474 Hypoglycemic Agents Sulfonylureas Constrict the Fetal Ductus Arteriosus in the Rat

Abstract

Background: Sulfonylureas (tolbutamide = Rastinon, glibenclamide = glyburide, glimepiride = Amaryl) inhibit KATP channels and induce release of insulin. In in-vitro studies, glibenclamide constricts the ductus arteriosus. Placental transport of sulfonylureas is variable; high with tolbutamide, and low with glibenclamide, respectively.Purpose: To clarify the in-vivo ductus constrictive effects of various sulfonylureas.Methods: Sulfonylureas were administered orogastrically to pregnant near-term (21FD) or preterm (19FD) Wistar rats.
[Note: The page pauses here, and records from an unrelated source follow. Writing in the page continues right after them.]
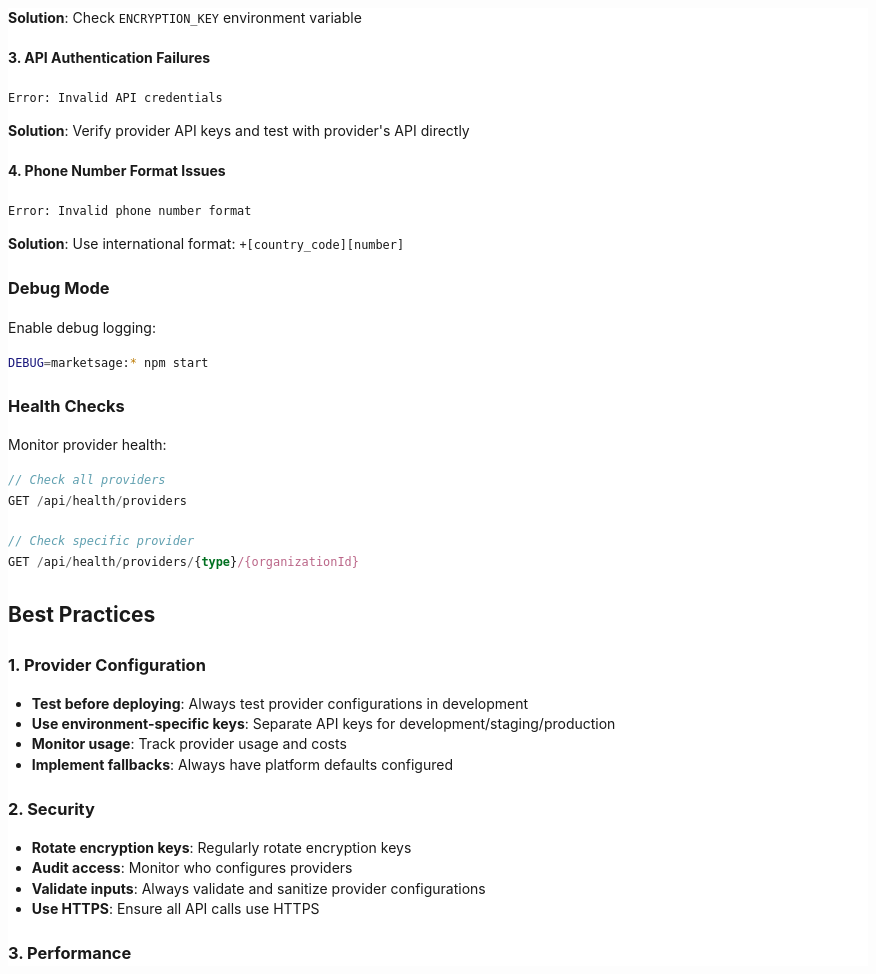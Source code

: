 **Solution**: Check `ENCRYPTION_KEY` environment variable

#### 3. API Authentication Failures

```
Error: Invalid API credentials
```

**Solution**: Verify provider API keys and test with provider's API directly

#### 4. Phone Number Format Issues

```
Error: Invalid phone number format
```

**Solution**: Use international format: `+[country_code][number]`

### Debug Mode

Enable debug logging:

```bash
DEBUG=marketsage:* npm start
```

### Health Checks

Monitor provider health:

```typescript
// Check all providers
GET /api/health/providers

// Check specific provider
GET /api/health/providers/{type}/{organizationId}
```

## Best Practices

### 1. Provider Configuration

- **Test before deploying**: Always test provider configurations in development
- **Use environment-specific keys**: Separate API keys for development/staging/production
- **Monitor usage**: Track provider usage and costs
- **Implement fallbacks**: Always have platform defaults configured

### 2. Security

- **Rotate encryption keys**: Regularly rotate encryption keys
- **Audit access**: Monitor who configures providers
- **Validate inputs**: Always validate and sanitize provider configurations
- **Use HTTPS**: Ensure all API calls use HTTPS

### 3. Performance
Fetal ductus arteriosus was studied 2, 4, 8 and 24 hours later, with a rapid whole-body freezing method and measurement of the inner diameter of the ductus.Results: Tolbutamide constricted the fetal ductus dose-dependently. With clinical dose (10 and 30 mg/kg), the near-term fetal ductus constricted moderately, and the ductal diameter decreased to 0.8 and 0.5 compared to the control four hours later. With a large dose (100 mg/kg), the fetal ductus constricted severely, and the diameter decreased to 0.2 compared to the control four hours later. Tolbutamide constricted the pre-term ductus comparatively less. Glimepiride with a large dose of 10 mg/kg constricted the near-term fetal ductus only mildly. With a large dose of glibenclamide (10 mg/kg), it did not constrict the near-term or the preterm ductus arteriosus, reflecting poor placental transport.Conclusion: Clinical doses of tolbutamide constrict the fetal ductus moderately. With a 10 times larger dose, the ductus closes completely. Experimental comparison suggests tolbutamide is more potent constrictor of the fetal ductus than indomethacin, and can be used to close a premature PDA in the rat model.FD = Fetal Days.